---------- Material for this exercise
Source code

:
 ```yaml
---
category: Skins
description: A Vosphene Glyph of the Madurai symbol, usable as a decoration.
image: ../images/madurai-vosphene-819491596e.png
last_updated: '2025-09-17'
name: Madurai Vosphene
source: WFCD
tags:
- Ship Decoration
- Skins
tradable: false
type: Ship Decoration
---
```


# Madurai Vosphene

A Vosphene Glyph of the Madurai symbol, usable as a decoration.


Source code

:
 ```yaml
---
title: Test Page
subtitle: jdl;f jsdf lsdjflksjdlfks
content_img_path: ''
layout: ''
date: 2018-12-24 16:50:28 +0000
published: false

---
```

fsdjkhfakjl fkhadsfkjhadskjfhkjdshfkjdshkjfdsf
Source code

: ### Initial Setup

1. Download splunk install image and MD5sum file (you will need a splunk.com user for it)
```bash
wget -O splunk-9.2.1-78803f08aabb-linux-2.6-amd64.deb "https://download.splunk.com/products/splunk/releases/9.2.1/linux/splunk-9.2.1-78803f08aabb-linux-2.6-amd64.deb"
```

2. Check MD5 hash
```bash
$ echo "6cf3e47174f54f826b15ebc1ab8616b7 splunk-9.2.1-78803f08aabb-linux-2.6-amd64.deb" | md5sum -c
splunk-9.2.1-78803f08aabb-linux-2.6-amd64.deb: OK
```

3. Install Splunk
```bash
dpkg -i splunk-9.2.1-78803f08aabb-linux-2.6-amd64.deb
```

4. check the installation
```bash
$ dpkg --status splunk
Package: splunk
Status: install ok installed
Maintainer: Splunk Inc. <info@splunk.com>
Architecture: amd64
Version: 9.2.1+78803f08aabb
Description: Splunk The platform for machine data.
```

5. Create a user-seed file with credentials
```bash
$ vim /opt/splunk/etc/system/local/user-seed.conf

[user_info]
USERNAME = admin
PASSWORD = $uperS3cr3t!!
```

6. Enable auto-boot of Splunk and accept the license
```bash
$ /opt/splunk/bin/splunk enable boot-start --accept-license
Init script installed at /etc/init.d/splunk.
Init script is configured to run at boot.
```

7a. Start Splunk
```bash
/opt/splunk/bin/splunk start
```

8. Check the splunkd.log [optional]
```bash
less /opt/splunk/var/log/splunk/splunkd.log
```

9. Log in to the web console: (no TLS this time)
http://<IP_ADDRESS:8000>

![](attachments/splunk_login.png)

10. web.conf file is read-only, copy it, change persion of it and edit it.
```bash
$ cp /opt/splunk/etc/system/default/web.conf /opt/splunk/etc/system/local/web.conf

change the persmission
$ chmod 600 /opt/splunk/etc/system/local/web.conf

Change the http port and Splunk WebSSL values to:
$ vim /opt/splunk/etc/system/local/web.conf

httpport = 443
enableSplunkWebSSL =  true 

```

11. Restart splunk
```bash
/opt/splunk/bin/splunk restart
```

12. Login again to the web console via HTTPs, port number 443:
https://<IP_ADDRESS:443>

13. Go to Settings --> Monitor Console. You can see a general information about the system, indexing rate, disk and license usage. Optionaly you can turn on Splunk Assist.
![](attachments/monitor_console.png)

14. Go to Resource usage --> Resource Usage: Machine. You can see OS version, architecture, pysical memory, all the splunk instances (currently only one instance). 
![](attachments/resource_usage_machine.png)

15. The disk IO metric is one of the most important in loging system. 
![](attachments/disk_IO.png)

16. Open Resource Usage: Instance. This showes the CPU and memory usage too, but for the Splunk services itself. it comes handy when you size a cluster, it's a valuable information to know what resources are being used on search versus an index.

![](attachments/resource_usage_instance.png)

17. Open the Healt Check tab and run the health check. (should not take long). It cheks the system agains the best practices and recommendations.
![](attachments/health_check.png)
--------------------
---------- Material for this exercise
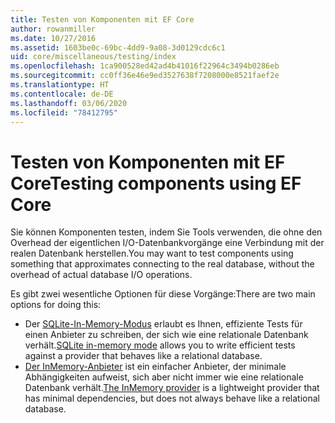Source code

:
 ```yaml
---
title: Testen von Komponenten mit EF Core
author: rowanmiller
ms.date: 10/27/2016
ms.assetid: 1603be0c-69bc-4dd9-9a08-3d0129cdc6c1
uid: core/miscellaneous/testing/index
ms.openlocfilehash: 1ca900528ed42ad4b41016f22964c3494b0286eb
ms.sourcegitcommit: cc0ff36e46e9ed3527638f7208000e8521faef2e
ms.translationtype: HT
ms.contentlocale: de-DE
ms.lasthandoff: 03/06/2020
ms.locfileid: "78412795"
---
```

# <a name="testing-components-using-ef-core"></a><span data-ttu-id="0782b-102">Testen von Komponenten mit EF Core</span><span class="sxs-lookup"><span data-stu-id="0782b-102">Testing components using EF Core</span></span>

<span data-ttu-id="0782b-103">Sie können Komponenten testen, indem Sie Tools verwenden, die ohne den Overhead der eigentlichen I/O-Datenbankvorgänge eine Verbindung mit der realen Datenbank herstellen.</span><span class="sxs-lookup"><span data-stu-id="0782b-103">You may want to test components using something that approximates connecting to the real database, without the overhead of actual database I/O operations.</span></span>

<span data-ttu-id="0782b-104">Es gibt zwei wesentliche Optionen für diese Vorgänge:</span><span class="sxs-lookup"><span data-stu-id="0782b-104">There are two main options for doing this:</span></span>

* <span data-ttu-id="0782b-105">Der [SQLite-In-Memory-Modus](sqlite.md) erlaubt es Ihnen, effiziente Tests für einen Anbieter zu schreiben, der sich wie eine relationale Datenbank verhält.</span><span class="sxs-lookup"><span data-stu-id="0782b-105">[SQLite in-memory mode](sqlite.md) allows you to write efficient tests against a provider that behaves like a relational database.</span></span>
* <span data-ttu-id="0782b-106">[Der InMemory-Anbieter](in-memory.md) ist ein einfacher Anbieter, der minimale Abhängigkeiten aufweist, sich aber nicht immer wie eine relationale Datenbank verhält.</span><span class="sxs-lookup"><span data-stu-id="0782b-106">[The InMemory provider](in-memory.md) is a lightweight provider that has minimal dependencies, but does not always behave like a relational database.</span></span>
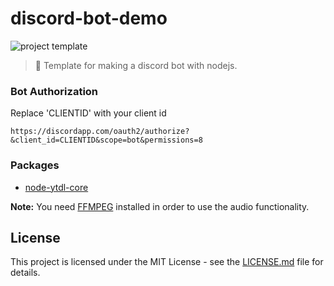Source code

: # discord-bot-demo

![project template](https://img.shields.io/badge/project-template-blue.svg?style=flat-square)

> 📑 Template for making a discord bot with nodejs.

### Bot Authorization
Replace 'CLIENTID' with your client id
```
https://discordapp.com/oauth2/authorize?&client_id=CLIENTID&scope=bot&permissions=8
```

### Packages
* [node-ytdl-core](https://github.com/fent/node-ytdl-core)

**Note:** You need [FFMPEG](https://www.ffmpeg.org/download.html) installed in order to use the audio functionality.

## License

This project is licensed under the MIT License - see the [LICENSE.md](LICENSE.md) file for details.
--------------------
- [Directions] Which lines above hold the string "dpkg"? Copy every one of them.

- [Answer to the problem]
dpkg -i splunk-9.2.1-78803f08aabb-linux-2.6-amd64.deb
$ dpkg --status splunk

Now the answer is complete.